**Exercise requirements**
Give the number of lines in the records below that hold "Korea"; nothing else is needed.

**Dataset content**
=======
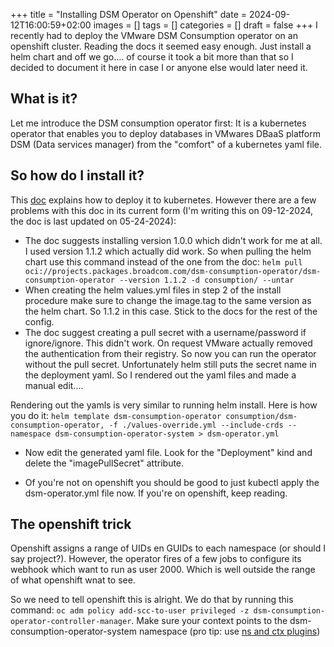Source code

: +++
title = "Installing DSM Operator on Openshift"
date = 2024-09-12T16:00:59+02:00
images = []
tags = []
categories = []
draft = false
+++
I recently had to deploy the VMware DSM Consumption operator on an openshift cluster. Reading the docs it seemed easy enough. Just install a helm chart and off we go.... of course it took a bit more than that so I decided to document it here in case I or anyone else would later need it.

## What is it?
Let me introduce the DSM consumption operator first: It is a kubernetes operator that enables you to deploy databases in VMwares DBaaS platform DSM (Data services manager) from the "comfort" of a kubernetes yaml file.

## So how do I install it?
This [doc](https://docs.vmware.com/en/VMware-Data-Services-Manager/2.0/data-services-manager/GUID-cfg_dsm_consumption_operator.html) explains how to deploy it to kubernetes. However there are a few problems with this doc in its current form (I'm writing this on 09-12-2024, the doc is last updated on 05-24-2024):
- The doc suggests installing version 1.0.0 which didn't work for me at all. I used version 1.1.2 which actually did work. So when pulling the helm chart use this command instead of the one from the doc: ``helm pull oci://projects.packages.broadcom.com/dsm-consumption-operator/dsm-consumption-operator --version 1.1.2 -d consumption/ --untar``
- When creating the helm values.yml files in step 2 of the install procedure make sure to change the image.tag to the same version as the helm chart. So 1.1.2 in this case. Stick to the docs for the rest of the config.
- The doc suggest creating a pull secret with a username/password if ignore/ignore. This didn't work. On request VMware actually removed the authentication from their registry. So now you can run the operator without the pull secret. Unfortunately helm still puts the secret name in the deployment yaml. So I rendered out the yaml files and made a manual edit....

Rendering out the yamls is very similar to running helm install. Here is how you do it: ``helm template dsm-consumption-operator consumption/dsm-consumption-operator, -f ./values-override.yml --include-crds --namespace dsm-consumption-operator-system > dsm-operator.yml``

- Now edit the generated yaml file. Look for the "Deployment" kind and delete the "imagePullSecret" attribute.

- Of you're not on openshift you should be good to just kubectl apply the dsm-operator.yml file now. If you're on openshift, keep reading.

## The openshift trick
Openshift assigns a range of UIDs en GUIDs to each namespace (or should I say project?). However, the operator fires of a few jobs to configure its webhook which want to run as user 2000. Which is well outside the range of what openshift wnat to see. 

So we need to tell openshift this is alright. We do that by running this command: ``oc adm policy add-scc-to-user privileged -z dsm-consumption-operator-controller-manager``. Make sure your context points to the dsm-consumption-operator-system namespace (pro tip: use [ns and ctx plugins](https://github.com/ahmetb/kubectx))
=======
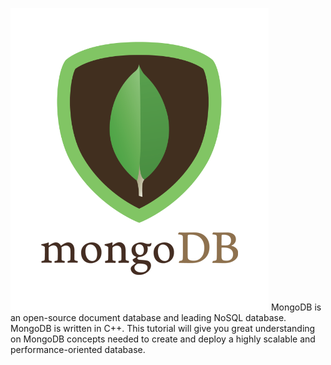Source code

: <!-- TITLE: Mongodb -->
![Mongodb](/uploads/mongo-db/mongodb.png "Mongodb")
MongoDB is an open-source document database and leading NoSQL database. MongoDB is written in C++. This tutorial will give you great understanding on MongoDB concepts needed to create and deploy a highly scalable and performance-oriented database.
=======
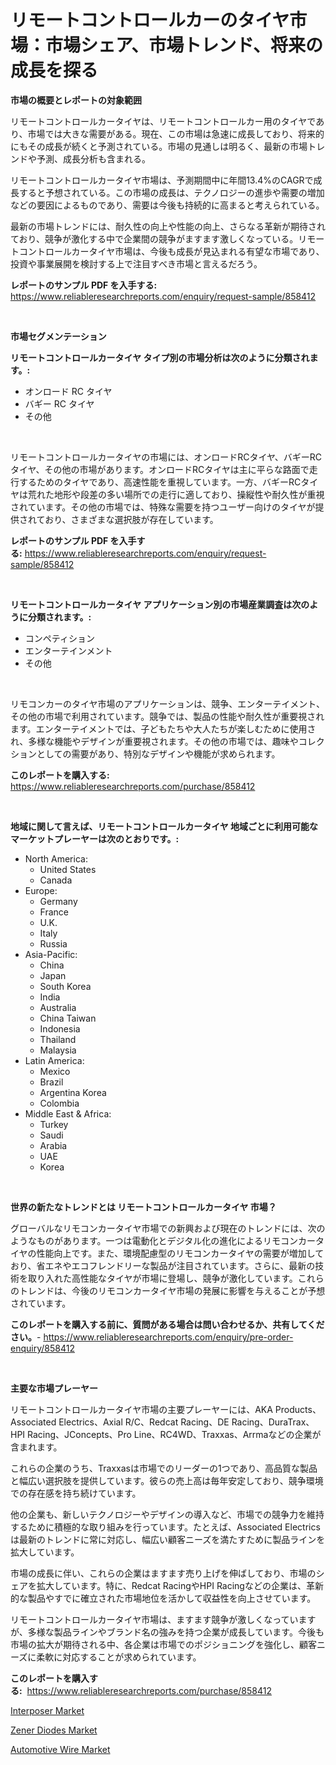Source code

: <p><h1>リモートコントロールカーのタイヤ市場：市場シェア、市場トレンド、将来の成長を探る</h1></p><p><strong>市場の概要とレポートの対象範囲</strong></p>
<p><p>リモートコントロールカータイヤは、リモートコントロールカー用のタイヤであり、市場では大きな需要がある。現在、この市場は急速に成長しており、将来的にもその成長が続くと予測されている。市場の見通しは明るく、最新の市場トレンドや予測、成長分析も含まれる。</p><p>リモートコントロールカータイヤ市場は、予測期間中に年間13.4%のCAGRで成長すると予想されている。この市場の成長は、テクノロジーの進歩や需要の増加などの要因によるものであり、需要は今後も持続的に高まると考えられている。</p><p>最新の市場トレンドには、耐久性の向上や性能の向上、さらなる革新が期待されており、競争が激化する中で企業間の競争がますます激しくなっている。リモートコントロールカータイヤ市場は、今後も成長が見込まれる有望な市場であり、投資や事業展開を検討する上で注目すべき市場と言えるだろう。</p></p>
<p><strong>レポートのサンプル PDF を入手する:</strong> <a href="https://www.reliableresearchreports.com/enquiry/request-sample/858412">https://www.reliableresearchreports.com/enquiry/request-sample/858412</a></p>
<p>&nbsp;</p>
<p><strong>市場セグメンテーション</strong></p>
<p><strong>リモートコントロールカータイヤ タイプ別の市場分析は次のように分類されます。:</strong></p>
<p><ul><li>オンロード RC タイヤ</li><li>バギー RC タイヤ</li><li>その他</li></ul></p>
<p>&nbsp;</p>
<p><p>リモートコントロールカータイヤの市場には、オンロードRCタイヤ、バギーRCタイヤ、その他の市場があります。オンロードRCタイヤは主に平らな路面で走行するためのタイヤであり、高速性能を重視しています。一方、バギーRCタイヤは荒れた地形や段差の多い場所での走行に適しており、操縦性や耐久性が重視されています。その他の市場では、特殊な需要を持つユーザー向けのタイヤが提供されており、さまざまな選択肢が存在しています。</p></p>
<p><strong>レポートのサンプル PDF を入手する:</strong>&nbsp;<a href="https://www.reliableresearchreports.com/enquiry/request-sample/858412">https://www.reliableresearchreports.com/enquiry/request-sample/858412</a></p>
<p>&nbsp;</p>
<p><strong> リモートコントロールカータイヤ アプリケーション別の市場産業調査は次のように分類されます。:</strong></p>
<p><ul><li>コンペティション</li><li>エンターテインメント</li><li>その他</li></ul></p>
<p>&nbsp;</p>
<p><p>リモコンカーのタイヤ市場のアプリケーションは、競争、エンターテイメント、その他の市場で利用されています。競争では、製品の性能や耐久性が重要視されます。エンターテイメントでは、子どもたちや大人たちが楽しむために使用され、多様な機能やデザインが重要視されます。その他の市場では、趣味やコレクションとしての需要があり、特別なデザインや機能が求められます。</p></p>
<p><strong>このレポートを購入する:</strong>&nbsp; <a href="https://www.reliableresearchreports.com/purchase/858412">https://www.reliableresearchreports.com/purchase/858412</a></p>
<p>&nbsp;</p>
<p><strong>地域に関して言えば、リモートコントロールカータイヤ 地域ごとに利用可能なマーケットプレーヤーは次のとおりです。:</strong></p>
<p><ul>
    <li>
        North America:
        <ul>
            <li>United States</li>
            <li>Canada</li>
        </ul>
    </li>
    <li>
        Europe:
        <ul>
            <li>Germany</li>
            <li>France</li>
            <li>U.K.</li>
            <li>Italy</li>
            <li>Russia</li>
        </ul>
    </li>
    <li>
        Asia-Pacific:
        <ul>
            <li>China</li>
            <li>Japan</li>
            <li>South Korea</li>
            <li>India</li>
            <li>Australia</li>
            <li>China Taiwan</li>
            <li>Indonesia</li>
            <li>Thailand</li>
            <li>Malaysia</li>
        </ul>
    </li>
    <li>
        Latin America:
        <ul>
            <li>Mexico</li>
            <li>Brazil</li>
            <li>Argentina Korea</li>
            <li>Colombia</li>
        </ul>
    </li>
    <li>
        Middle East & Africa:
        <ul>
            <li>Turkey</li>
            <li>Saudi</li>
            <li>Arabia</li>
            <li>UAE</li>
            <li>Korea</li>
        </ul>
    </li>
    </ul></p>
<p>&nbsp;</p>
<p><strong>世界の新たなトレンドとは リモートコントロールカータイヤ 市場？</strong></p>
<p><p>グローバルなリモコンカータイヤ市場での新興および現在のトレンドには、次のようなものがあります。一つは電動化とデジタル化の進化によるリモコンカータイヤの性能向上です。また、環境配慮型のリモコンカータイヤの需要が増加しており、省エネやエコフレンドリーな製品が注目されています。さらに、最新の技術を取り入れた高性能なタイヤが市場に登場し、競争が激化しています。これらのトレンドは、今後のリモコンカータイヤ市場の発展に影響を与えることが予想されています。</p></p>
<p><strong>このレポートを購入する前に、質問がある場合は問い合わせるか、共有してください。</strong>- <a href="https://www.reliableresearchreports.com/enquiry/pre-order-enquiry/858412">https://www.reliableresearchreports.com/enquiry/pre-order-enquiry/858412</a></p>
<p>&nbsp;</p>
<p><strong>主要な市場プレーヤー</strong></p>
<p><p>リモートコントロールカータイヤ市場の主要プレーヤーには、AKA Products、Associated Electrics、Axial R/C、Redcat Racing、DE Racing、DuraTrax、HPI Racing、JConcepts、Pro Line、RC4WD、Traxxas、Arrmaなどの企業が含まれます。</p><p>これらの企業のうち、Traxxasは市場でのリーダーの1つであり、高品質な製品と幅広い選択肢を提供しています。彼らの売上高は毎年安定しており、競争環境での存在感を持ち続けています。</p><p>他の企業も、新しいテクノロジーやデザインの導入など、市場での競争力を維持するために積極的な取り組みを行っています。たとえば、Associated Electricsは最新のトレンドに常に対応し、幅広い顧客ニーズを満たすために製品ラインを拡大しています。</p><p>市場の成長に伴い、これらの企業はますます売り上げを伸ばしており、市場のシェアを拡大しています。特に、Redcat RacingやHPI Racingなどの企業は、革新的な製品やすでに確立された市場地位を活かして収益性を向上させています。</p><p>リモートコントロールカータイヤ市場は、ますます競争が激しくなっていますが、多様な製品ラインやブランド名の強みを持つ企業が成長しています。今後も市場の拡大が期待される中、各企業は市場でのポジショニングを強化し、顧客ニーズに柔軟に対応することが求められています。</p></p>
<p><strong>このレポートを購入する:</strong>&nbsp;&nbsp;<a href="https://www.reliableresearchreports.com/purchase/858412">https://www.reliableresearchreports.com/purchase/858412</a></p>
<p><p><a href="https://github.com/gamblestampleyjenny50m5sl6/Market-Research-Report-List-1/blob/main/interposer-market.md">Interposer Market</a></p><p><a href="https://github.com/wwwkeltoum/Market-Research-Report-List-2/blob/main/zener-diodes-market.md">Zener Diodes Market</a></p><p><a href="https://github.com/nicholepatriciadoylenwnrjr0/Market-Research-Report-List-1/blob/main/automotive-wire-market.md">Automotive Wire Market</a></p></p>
=======
**Response for this exercise**
3